The comments pages at The Command Post (and other sites, such as LGF) are frequented by a lot of people who rattle off great one-liners that I wish weren't doomed to be lost. Blogging rolls forward; sizzling zingers succumb to bit-rot.

I can't resist commemorating this one. In response to this post, linked to an article in which Syria vows not to recognize any post-war "occupying" US military government in Iraq, "Ankchank" says:

Syria won't recognize the new government in Iraq? Yeah, it's called democracy. No wonder they won't recognize it.


18:30 - The Real Heroes

Good-- I'm glad this is happening. I hoped it would.

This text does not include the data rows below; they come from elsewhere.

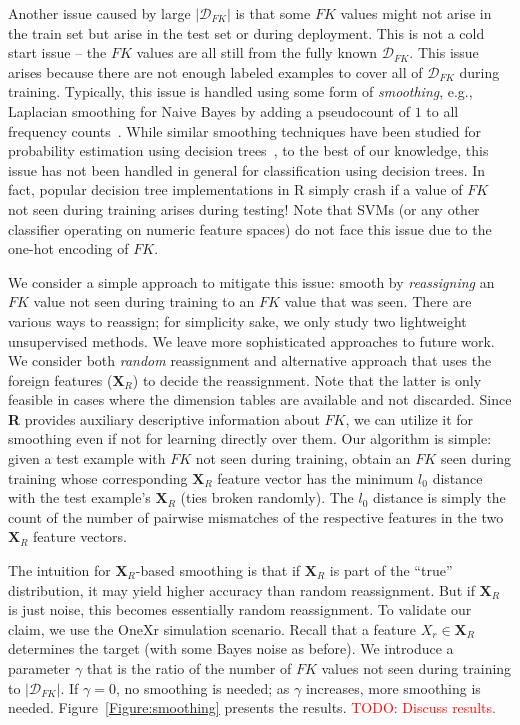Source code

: \documentclass[sigconf]{acmart}
\newcommand{\red}{\textcolor{red}}
\begin{document}
Another issue caused by large $|\mathcal{D}_{FK}|$ is that some $FK$ values might not arise in the train set but arise 
in the test set or during deployment. This is not a cold start issue -- the $FK$ values are all still from the fully known $\mathcal{D}_{FK}$. 
This issue arises because there are not enough labeled examples to cover all of $\mathcal{D}_{FK}$ during training. 
Typically, this issue is handled using some form of \textit{smoothing}, e.g., Laplacian smoothing
for Naive Bayes by adding a pseudocount of $1$ to all frequency counts~\cite{mitchellbook}.
While similar smoothing techniques have been studied for probability estimation using decision trees~\cite{pedro2003}, to the best of our knowledge, 
this issue has not been handled in general for classification using decision trees. In fact, popular decision tree implementations in R simply 
crash if a value of $FK$ not seen during training arises during testing! Note that SVMs (or any other classifier operating on numeric 
feature spaces) do not face this issue due to the one-hot encoding of $FK$. 

We consider a simple approach to mitigate this issue: smooth by \textit{reassigning} an $FK$ value not seen during training to an $FK$ value that was
seen. There are various ways to reassign; for simplicity sake, we only study two lightweight unsupervised methods.
We leave more sophisticated approaches to future work.
We consider both \textit{random} reassignment and alternative approach that uses the foreign features ($\textbf{X}_R$) to decide the reassignment. 
Note that the latter is only feasible in cases where the dimension tables are available and not discarded. Since \textbf{R} provides auxiliary 
descriptive information about $FK$, we can utilize it for smoothing even if not for learning directly over them.
Our algorithm is simple: given a test example with $FK$ not seen during training, obtain an $FK$ seen during training whose corresponding 
$\textbf{X}_R$ feature vector has the minimum $l_0$ distance with the test example's $\textbf{X}_R$ (ties broken randomly). The $l_0$ distance is
simply the count of the number of pairwise mismatches of the respective features in the two $\textbf{X}_R$ feature vectors. 

The intuition for $\textbf{X}_R$-based smoothing is that if $\textbf{X}_R$ is part of the ``true'' distribution, it may yield higher accuracy 
than random reassignment. But if $\textbf{X}_R$ is just noise, this becomes essentially random reassignment.
To validate our claim, we use the OneXr simulation scenario. Recall that a feature $X_r \in \textbf{X}_R$
determines the target (with some Bayes noise as before). We introduce a parameter $\gamma$ that is the ratio of the number of $FK$ values not seen 
during training to $|\mathcal{D}_{FK}|$. If $\gamma = 0$, no smoothing is needed; as $\gamma$ increases, more smoothing is needed.
Figure~\ref{Figure:smoothing} presents the results. \red{TODO: Discuss results.}







\end{document}
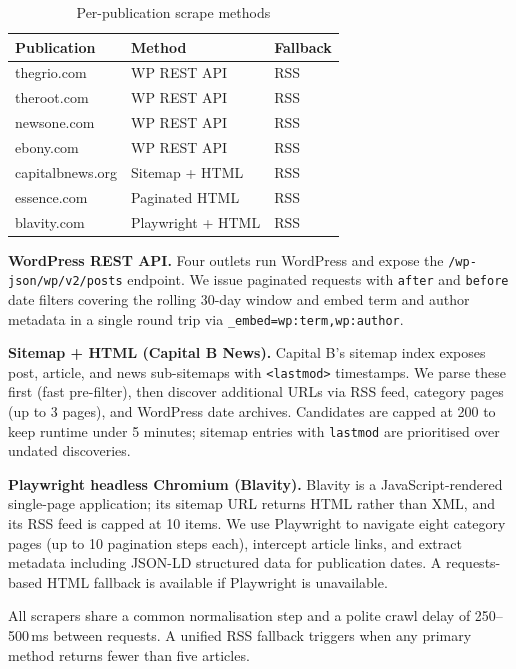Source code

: \documentclass[sigconf,anonymous]{acmart}
\begin{document}
\begin{table}[h]
\caption{Per-publication scrape methods}
\label{tab:sources}
\small
\begin{tabular}{lll}
\toprule
\textbf{Publication} & \textbf{Method} & \textbf{Fallback} \\
\midrule
thegrio.com      & WP REST API       & RSS  \\
theroot.com      & WP REST API       & RSS  \\
newsone.com      & WP REST API       & RSS  \\
ebony.com        & WP REST API       & RSS  \\
capitalbnews.org & Sitemap + HTML    & RSS  \\
essence.com      & Paginated HTML    & RSS  \\
blavity.com      & Playwright + HTML & RSS  \\
\bottomrule
\end{tabular}
\end{table}

\noindent\textbf{WordPress REST API.}
Four outlets run WordPress and expose the \texttt{/wp-json/wp/v2/posts}
endpoint.
We issue paginated requests with \texttt{after} and \texttt{before} date
filters covering the rolling 30-day window and embed term and author metadata
in a single round trip via \texttt{\_embed=wp:term,wp:author}.

\noindent\textbf{Sitemap + HTML (Capital B News).}
Capital B's sitemap index exposes post, article, and news sub-sitemaps with
\texttt{<lastmod>} timestamps.
We parse these first (fast pre-filter), then discover additional URLs via RSS
feed, category pages (up to 3 pages), and WordPress date archives.
Candidates are capped at 200 to keep runtime under 5 minutes; sitemap entries
with \texttt{lastmod} are prioritised over undated discoveries.

\noindent\textbf{Playwright headless Chromium (Blavity).}
Blavity is a JavaScript-rendered single-page application; its sitemap URL
returns HTML rather than XML, and its RSS feed is capped at 10 items.
We use Playwright to navigate eight category pages (up to 10 pagination steps
each), intercept article links, and extract metadata including JSON-LD
structured data for publication dates.
A requests-based HTML fallback is available if Playwright is unavailable.

All scrapers share a common normalisation step and a polite crawl delay of
250--500\,ms between requests.
A unified RSS fallback triggers when any primary method returns fewer than
five articles.
\end{document}
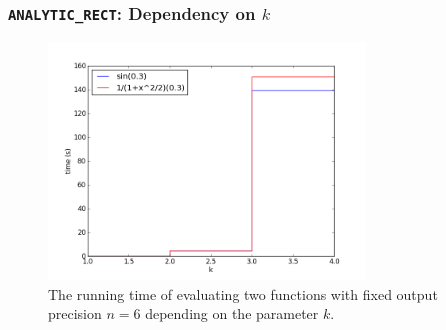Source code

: \documentclass[xcolor=pdftex,dvipsnames,table]{beamer}
\newcommand{\code}[1]{\texttt{#1}}
\begin{document}
\begin{frame}
\frametitle{\code{ANALYTIC\_RECT}: Dependency on $k$}
\begin{figure}[h!]
\centering
\includegraphics[width=0.75\textwidth]{dep_on_k}
  \caption{The running time of evaluating two functions with fixed output precision $n=6$ depending on the parameter $k$.}
\end{figure}
\end{frame}
\end{document}
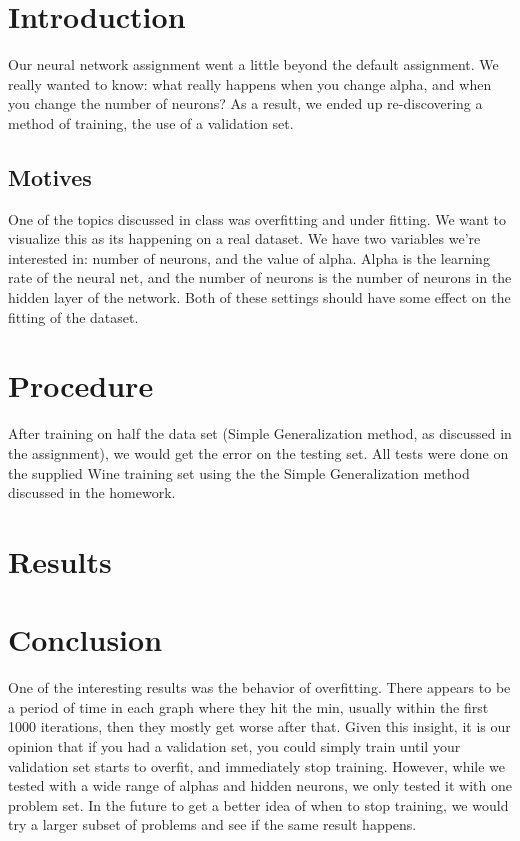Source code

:\documentclass[11pt,letterpaper]{article}
\begin{document}
\maketitle

\section{Introduction}
Our neural network assignment went a little beyond the default assignment. We really wanted to know: what really happens when you change alpha, and when you change the number of neurons? As a result, we ended up re-discovering a method of training, the use of a validation set.
\subsection{Motives} One of the topics discussed in class was overfitting and under fitting. We want to visualize this as its happening on a real dataset. We have two variables we're interested in: number of neurons, and the value of alpha. Alpha is the learning rate of the neural net, and the number of neurons is the number of neurons in the hidden layer of the network.  Both of these settings should have some effect on the fitting of the dataset.
\section{Procedure}
After training on half the data set (Simple Generalization method, as discussed in the assignment), we would get the error on the testing set. 
All tests were done on the supplied Wine training set using the the Simple Generalization method discussed in the homework. 
\section{Results}

\section{Conclusion}
One of the interesting results was the behavior of overfitting. There appears to be a period of time in each graph where they hit the min, usually within the first 1000 iterations, then they mostly get worse after that. Given this insight, it is our opinion that if you had a validation set, you could simply train until your validation set starts to overfit, and immediately stop training. However, while we tested with a wide range of alphas and hidden neurons, we only tested it with one problem set. In the future to get a better idea of when to stop training, we would try a larger subset of problems and see if the same result happens.



\end{document}
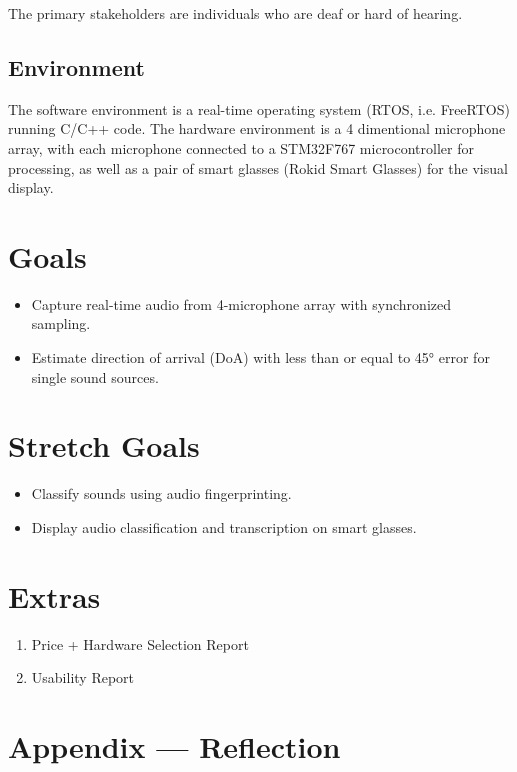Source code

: \documentclass{article}
\begin{document}
The primary stakeholders are individuals who are deaf or hard of hearing.

\subsection{Environment}

The software environment is a real-time operating system (RTOS, i.e. FreeRTOS)
running C/C++ code. The hardware environment is a 4 dimentional microphone
array, with each microphone connected to a STM32F767 microcontroller for
processing, as well as a pair of smart glasses (Rokid Smart Glasses) for the
visual display.

\section{Goals}

\begin{itemize}
    \item Capture real-time audio from 4-microphone array with synchronized
    sampling.
    \item Estimate direction of arrival (DoA) with less than or equal to 45°
    error for single sound sources.
\end{itemize}
\section{Stretch Goals}

\begin{itemize}
    \item Classify sounds using audio fingerprinting.
    \item Display audio classification and transcription on smart glasses.
\end{itemize}
\section{Extras}

\begin{enumerate}
    \item Price + Hardware Selection Report
    \item Usability Report
\end{enumerate} 

\newpage{}

\section*{Appendix --- Reflection}
\end{document}
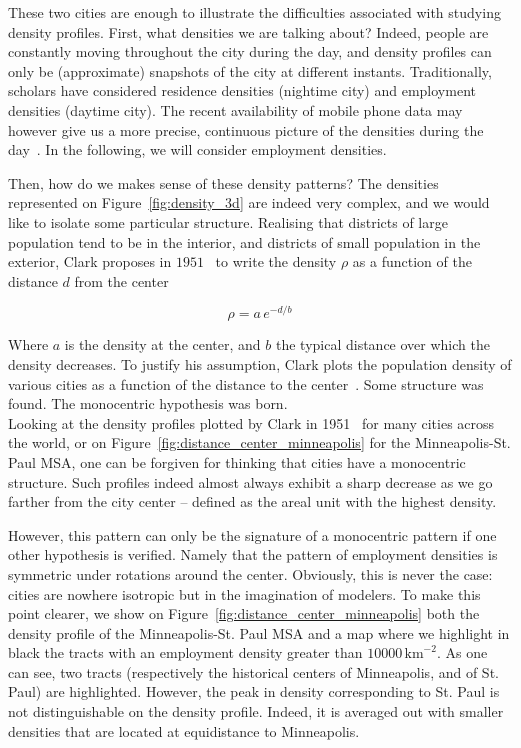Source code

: These two cities are enough to illustrate the difficulties associated with
studying density profiles. First, what densities we are talking about? Indeed,
people are constantly moving throughout the city during the day, and density
profiles can only be (approximate) snapshots of the city at different instants.
Traditionally, scholars have considered residence densities (nightime city) and
employment densities (daytime city). The recent availability of mobile phone
data may however give us a more precise, continuous picture of the densities
during the day~\cite{Louail:2014}. In the following, we will consider employment
densities.


Then, how do we makes sense of these density patterns? The densities represented
on Figure~\ref{fig:density_3d} are indeed very complex, and we would like to
isolate some particular structure. Realising that districts of large population
tend to be in the interior, and districts of small population in the exterior, Clark
proposes in $1951$~\cite{Clark:1951} to write the density $\rho$ as a function
of the distance $d$ from the center

\begin{equation}
    \rho = a\,e^{-d/b} 
\end{equation}

Where $a$ is the density at the center, and $b$ the typical distance over which
the density decreases. To justify his assumption, Clark plots the population
density of various cities as a function of the distance to the
center~\cite{Clark:1951}. Some structure was found. The monocentric hypothesis
was born.\\

Looking at the density profiles plotted by Clark in 1951~\cite{Clark:1951} for
many cities across the world, or on Figure~\ref{fig:distance_center_minneapolis}
for the Minneapolis-St. Paul MSA, one can be
forgiven for thinking that cities have a monocentric structure. Such profiles
indeed almost always exhibit a sharp decrease as we go farther from the city
center -- defined as the areal unit with the highest density. 

However, this pattern can only be the signature of a monocentric pattern if one
other hypothesis is verified. Namely that the pattern of employment densities is
symmetric under rotations around the center. Obviously, this is never the case:
cities are nowhere isotropic but in the imagination of modelers. To make this
point clearer, we show on Figure~\ref{fig:distance_center_minneapolis} both the
density profile of the Minneapolis-St. Paul MSA and a map where we highlight in
black the tracts with an employment density greater than
$10000\,\text{km}^{-2}$. As one can see, two tracts (respectively the historical
centers of Minneapolis, and of St. Paul) are highlighted. However, the peak in
density corresponding to St. Paul is not distinguishable on the density profile.
Indeed, it is averaged out with smaller densities that are located at
equidistance to Minneapolis.

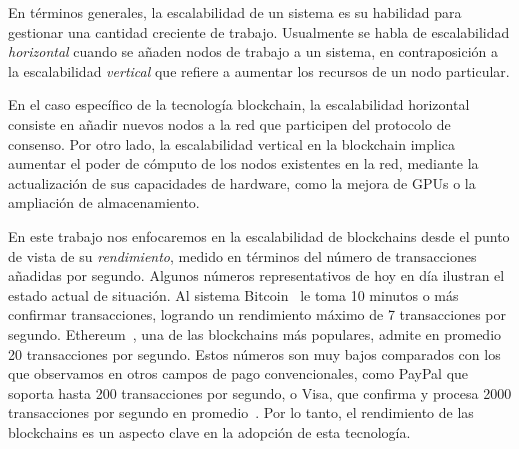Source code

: En términos generales, la escalabilidad de un sistema es su habilidad para gestionar una
cantidad creciente de trabajo.
%
Usualmente se habla de escalabilidad \emph{horizontal} cuando se añaden nodos de trabajo a un sistema,
en contraposición a la escalabilidad \emph{vertical} que refiere a aumentar los recursos de un nodo particular.

En el caso específico de la tecnología blockchain, la escalabilidad horizontal consiste en añadir nuevos
nodos a la red que participen del protocolo de consenso.
%
Por otro lado, la escalabilidad vertical en la blockchain implica aumentar el poder de cómputo de los
nodos existentes en la red, mediante la actualización de sus capacidades de hardware, como la mejora de
GPUs o la ampliación de almacenamiento.

En este trabajo nos enfocaremos en la escalabilidad de blockchains desde el punto de vista de su \emph{rendimiento}, medido
en términos del número de transacciones añadidas por segundo.
%
Algunos números representativos de hoy en día ilustran el estado actual de situación.
Al sistema Bitcoin~\cite{nakamoto06bitcoin} le toma 10 minutos o más
confirmar transacciones, logrando un rendimiento máximo de 7 transacciones por segundo.
%
Ethereum~\cite{wood2014ethereum}, una de las blockchains más populares, admite en promedio 20 transacciones por segundo.
%
Estos números son muy bajos comparados con los que observamos en otros campos de pago convencionales,
como PayPal que soporta hasta 200 transacciones por segundo, o Visa, que confirma y procesa 2000 transacciones
por segundo en promedio~\cite{tps.numbers}.
%
Por lo tanto, el rendimiento de las blockchains es un aspecto clave en la adopción de esta tecnología.
%


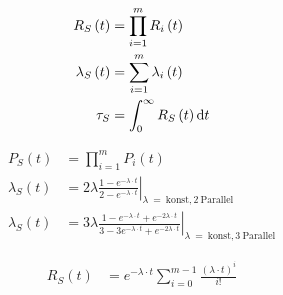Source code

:\begin{boxleft}
\end{boxleft}\begin{boxrightshaded}
\begin{align*}
    R_S\left(t\right)&=\prod_{i=1}^m R_i\left(t\right)\\
    \lambda_S\left(t\right)&=\sum_{i=1}^m \lambda_i\left(t\right)\\
    \tau_S &= \int_0^\infty R_S\left(t\right)\mathop{}\!\mathrm{d} t
\end{align*}
\end{boxrightshaded}


\begin{boxleft}
\end{boxleft}\begin{boxrightshaded}
\begin{align*}
    P_S\left(t\right)&=\prod_{i=1}^m P_i\left(t\right)\\
    \lambda_S\left(t\right)&= \left.2\lambda \frac{1-e^{-\lambda\cdot t}}{2-e^{-\lambda\cdot t}}\right|_{\lambda~=~\text{konst}, 2~\text{Parallel}}\\
    \lambda_S\left(t\right)&= \left.3\lambda \frac{1-e^{-\lambda\cdot t}+e^{-2\lambda\cdot t}}{3-3e^{-\lambda\cdot t}+e^{-2\lambda\cdot t}}\right|_{\lambda~=~\text{konst}, 3~\text{Parallel}}
\end{align*}
\end{boxrightshaded}

\begin{boxleft}
\end{boxleft}\begin{boxrightshaded}
\begin{align*}
    R_S\left(t\right)&= e^{-\lambda\cdot t}\sum_{i=0}^{m-1}\frac{\left(\lambda\cdot t\right)^i}{i!}
\end{align*}
\end{boxrightshaded}

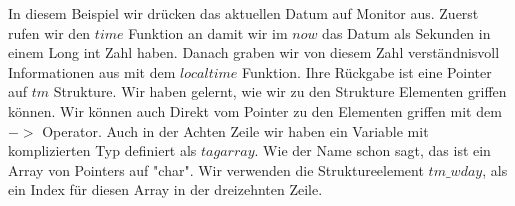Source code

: In diesem Beispiel wir drücken das aktuellen Datum auf Monitor aus. Zuerst rufen wir den $time$ Funktion
an damit wir  im $now$ das Datum als Sekunden in einem Long int Zahl haben. Danach graben wir von diesem Zahl 
verständnisvoll Informationen aus mit dem $localtime$ Funktion. Ihre Rückgabe ist eine Pointer auf $tm$ Strukture. 
Wir haben gelernt, wie wir zu den Strukture Elementen griffen können. Wir können auch Direkt vom Pointer
zu den Elementen griffen mit dem $->$ Operator. Auch in der Achten Zeile wir haben ein Variable mit komplizierten
Typ definiert als $tagarray$. Wie der Name schon sagt, das ist ein Array von Pointers auf "char". Wir verwenden
die Struktureelement $tm\_wday$, als ein Index für diesen Array in der dreizehnten Zeile.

First, they have to find him. But when they do, residents of this small town want to thank the Iraqi man who helped save POW Jessica Lynch by bringing him to West Virginia.

The man, a lawyer known only as Mohammed, reportedly led U.S. troops to the hospital where Lynch was being held. The 19-year-old Army private was rescued last week and is recovering at a military hospital in Germany. Mohammed's role hasn't been confirmed by the military.

The effort to track down the man is being led by James Thibeault, who has founded Friends of Mohammad. The organization will be based in Lynch's hometown of Palestine, which is about 70 miles northwest of Malden, a Charleston suburb.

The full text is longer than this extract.